EDIT: here is the C implementation of counting zero-bytes (buffer allocated on heap).

#include <stdio.h>
#include <stdlib.h>

#define SIZE 32*1024
int main(int argc, char* argv[])
{
    FILE *fp;
    char *buf;
    long i = 0, s = 0, l = 0;
    fp = fopen(argv[1], "rb");
    if (!fp) {
        printf("Openning %s failed\n", argv[1]);
        return -1;
    }
    buf = (char *) malloc(SIZE);
    while (!feof(fp)) {
        l = fread(buf, 1, SIZE, fp);
        for (i = 0; i &lt l; ++i) {
            if (buf[i] == 0) {
                ++s;
            }
        }
    }
    printf("%d\n", s);
    fclose(fp);
    free(buf);
    return 0;
}

The results:


$ gcc -O3 -o ioc io.c
$ ghc --make -O3 -o iohs io.hs
Linking iohs ...
$ time ./ioc 2.bin
462741044

real    0m16.171s
user    0m11.755s
sys     0m4.413s
$ time ./iohs 2.bin
4757708340

real    0m16.879s
user    0m14.093s
sys     0m2.783s
$ ls -lh 2.bin
-rw-r--r-- 1  14G Jan  4 10:05 2.bin

978

asked Dec 31 '10 17:12

user394460

2 Answers

Haskell using lazy ByteString-based IO, with a "binary" parser should be around the same performance as C code doing the same job, on the same data types.
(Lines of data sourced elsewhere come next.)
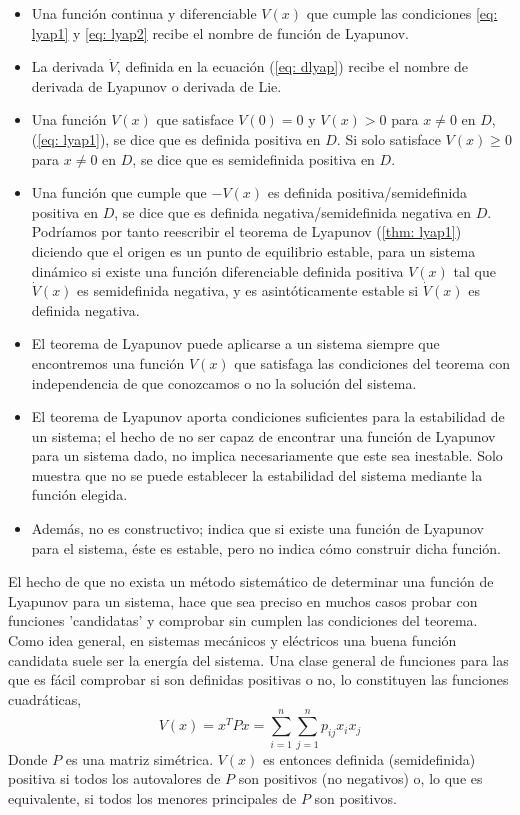 \begin{itemize}
\item Una función continua y diferenciable $V(x)$ que cumple las condiciones \ref{eq: lyap1} y \ref{eq: lyap2} recibe el nombre de función de Lyapunov.
\item La derivada $\dot V$, definida en la ecuación (\ref{eq: dlyap}) recibe el nombre de derivada de Lyapunov o derivada de Lie.
\item Una función $V(x)$ que satisface $V(0)=0$ y $V(x)>0$ para $x\neq 0$ en $D$, (\ref{eq: lyap1}), se dice que es definida positiva en $D$. Si solo satisface $V(x)\geq 0$ para $x\neq 0$ en $D$, se dice que es semidefinida positiva en $D$.
\item Una función que cumple que $-V(x)$ es definida positiva/semidefinida positiva en $D$, se dice que es definida negativa/semidefinida negativa en $D$. Podríamos por tanto reescribir el teorema de Lyapunov (\ref{thm: lyap1}) diciendo que el origen es un punto de equilibrio estable, para un sistema dinámico si existe una función diferenciable definida positiva $V(x)$ tal que $\dot V(x)$ es semidefinida negativa, y es asintóticamente estable si $\dot V(x)$ es definida negativa.
\item El teorema de Lyapunov  puede aplicarse a un sistema siempre que encontremos una función $V(x)$ que satisfaga las condiciones del teorema con independencia de que conozcamos o no la solución del sistema.
\item El teorema de Lyapunov aporta condiciones suficientes para la estabilidad de un sistema; el hecho de no ser capaz de encontrar una función de Lyapunov para un sistema dado, no implica necesariamente que este sea inestable. Solo muestra que no se puede establecer la estabilidad del sistema mediante la función elegida.
\item Además, no es constructivo; indica que si existe una función de Lyapunov para el sistema, éste es estable, pero no indica cómo construir dicha función. 
\end{itemize}

El hecho de que no exista un método sistemático de determinar una función de Lyapunov para un sistema, hace que sea preciso en muchos casos probar con funciones 'candidatas' y comprobar sin cumplen las condiciones del teorema. Como idea general, en sistemas mecánicos y eléctricos una buena función candidata suele ser la energía del sistema. Una clase general de funciones para las que es fácil comprobar si son definidas positivas o no, lo constituyen las funciones cuadráticas,
\begin{equation}
V(x) = x^TPx = \sum_{i=1}^n \sum_{j=1}^n p_{ij}x_ix_j
\end{equation}
Donde $P$ es una matriz simétrica. $V(x)$ es entonces definida (semidefinida) positiva si todos los autovalores de $P$ son positivos (no negativos) o, lo que es equivalente, si todos los menores principales de $P$ son positivos.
The key packages to be aware of:

bytestring
binary

196

answered Oct 08 '22 06:10

Don Stewart

Considering that this post entails:

Haskell
code optimizations
performance benchmarks

...it's safe to say that I'm in way over my head. Nevertheless, I always learn something when I get in over my head, so here goes.

I went spelunking around the Data.ByteString.Lazy.* Haskell modules via Hoogle and found the length function for measuring the length of a lazy ByteString. It is implemented thus:

length :: ByteString -> Int64
length cs = foldlChunks (\n c -> n + fromIntegral (S.length c)) 0 cs

Hmm. Jon did say that "...Folding over chunks of file in the F# is a major part of why it is fast..." (my emphasis). And this length function appears to be implemented using a chunky fold as well. So it appears that this function is much more of an 'apples to apples' comparison to Jon's F# code.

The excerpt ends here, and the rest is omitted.